▶ _STORED DATA_
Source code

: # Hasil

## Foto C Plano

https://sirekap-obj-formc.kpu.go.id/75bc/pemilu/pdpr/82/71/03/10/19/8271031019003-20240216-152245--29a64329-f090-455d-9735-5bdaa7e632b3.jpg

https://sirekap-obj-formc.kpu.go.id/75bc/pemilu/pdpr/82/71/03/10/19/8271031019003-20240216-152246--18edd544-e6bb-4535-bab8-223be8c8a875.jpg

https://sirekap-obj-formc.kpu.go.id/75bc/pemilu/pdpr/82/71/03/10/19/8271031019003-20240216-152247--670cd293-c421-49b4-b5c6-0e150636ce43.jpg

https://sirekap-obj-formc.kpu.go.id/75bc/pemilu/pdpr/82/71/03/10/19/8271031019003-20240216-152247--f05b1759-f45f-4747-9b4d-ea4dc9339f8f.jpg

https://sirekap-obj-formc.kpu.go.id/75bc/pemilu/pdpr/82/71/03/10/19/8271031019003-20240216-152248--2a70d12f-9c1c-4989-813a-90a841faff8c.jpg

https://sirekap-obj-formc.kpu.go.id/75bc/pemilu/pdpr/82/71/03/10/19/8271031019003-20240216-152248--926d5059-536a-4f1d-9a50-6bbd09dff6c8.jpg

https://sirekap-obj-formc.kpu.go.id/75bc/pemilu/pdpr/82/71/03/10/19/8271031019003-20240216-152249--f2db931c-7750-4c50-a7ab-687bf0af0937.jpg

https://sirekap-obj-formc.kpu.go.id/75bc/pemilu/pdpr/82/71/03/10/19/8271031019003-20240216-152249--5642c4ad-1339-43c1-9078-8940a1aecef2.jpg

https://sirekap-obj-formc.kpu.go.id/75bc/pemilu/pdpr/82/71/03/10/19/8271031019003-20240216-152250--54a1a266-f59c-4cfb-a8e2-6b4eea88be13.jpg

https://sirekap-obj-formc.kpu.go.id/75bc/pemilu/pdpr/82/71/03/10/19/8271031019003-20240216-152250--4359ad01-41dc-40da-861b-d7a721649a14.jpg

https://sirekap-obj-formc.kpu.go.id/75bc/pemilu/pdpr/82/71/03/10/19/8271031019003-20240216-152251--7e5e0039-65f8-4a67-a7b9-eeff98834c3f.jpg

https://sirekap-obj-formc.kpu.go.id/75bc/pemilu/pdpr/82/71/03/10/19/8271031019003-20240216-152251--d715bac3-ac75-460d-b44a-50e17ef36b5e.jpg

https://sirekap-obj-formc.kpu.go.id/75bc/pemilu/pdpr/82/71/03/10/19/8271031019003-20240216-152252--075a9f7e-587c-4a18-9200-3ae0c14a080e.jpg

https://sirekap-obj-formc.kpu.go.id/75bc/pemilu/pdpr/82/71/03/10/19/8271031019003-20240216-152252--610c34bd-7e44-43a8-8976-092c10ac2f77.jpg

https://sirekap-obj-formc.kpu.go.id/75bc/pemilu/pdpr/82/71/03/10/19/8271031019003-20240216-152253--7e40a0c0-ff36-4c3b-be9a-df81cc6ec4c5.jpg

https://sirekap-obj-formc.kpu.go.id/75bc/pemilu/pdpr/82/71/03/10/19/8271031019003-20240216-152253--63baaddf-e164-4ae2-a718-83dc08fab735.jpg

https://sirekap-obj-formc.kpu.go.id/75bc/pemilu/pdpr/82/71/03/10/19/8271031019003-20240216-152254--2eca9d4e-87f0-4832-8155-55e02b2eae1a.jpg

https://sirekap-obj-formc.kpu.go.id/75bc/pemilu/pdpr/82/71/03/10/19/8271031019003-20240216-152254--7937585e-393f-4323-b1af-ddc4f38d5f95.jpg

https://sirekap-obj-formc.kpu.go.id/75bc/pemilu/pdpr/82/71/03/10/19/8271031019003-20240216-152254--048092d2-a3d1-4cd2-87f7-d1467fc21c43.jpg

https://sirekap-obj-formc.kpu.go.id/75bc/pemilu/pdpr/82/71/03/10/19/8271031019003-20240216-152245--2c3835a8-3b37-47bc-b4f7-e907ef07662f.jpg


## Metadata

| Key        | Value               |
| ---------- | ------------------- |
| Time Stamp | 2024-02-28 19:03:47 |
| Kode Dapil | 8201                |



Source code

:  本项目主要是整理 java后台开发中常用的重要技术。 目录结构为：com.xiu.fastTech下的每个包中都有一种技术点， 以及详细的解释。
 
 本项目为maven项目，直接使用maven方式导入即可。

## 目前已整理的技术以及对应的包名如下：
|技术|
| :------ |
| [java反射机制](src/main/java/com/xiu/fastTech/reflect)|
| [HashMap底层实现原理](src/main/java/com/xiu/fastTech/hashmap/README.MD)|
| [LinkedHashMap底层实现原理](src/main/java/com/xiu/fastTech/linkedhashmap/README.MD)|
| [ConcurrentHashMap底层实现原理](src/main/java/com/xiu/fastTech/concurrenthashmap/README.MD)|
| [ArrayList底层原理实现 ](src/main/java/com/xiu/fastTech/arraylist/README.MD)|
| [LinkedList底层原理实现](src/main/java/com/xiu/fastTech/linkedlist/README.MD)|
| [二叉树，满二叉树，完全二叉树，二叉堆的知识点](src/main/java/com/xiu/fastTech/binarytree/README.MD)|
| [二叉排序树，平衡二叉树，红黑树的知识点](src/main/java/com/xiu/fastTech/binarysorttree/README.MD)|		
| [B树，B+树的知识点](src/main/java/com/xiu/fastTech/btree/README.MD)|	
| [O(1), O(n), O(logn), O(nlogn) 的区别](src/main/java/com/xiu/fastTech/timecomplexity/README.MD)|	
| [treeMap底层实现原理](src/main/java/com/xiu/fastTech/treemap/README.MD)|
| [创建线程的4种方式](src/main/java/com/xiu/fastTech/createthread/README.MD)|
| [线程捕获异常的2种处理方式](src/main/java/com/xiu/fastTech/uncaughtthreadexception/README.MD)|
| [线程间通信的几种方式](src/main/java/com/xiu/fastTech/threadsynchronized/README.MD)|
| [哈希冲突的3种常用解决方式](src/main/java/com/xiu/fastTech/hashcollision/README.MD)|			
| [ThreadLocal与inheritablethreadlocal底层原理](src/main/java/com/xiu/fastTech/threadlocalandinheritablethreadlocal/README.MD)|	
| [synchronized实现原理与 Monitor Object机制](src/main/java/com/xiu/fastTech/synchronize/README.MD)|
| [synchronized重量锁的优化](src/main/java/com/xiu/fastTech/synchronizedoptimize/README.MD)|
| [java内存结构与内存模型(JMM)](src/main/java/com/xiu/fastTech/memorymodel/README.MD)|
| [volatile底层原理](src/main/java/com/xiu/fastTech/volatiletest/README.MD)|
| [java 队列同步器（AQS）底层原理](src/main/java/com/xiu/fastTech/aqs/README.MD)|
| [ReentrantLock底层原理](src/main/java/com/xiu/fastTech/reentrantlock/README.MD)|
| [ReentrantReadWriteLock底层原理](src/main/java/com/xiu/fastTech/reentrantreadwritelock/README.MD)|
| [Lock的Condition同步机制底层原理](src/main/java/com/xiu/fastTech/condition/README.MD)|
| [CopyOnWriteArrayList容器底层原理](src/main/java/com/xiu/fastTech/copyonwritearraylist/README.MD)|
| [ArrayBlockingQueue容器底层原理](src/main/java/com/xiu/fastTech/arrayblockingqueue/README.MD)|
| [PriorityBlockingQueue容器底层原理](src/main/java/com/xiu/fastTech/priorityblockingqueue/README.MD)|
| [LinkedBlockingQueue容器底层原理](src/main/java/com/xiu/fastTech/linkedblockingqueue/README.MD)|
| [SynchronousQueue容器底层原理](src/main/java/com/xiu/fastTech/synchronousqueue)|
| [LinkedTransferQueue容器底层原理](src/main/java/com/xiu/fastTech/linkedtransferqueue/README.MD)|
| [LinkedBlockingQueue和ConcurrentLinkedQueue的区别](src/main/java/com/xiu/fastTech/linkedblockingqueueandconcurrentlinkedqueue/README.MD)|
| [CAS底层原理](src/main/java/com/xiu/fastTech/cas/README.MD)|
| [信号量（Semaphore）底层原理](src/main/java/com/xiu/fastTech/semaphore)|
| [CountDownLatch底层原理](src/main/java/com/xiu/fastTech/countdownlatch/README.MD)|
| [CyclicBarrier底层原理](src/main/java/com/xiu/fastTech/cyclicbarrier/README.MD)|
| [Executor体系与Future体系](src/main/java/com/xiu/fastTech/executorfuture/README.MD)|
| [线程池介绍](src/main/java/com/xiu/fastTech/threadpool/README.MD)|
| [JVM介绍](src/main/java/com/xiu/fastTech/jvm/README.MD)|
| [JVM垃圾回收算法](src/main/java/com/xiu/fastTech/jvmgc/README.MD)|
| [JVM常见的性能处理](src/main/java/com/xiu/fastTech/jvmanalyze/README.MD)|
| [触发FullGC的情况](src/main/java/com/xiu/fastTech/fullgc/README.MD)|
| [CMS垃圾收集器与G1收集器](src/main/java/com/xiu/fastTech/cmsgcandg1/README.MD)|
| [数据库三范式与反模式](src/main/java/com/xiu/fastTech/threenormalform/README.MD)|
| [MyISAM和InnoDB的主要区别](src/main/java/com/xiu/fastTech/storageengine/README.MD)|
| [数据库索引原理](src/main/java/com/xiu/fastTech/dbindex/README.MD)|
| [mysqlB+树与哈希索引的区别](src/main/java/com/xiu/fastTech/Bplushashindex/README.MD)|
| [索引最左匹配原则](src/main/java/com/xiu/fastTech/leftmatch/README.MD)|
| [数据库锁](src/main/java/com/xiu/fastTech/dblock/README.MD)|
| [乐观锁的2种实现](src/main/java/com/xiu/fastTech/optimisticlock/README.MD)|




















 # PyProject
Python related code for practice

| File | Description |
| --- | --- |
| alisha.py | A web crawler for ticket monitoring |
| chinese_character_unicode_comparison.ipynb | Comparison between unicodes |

▶ _PROBLEM TO WORK ON_
Find "Python related code for practice" in the material above; set down exactly the line holding it and every line after it, through the last, and no others.

▶ _SOLUTION FOR THIS EXERCISE_
Python related code for practice

| File | Description |
| --- | --- |
| alisha.py | A web crawler for ticket monitoring |
| chinese_character_unicode_comparison.ipynb | Comparison between unicodes |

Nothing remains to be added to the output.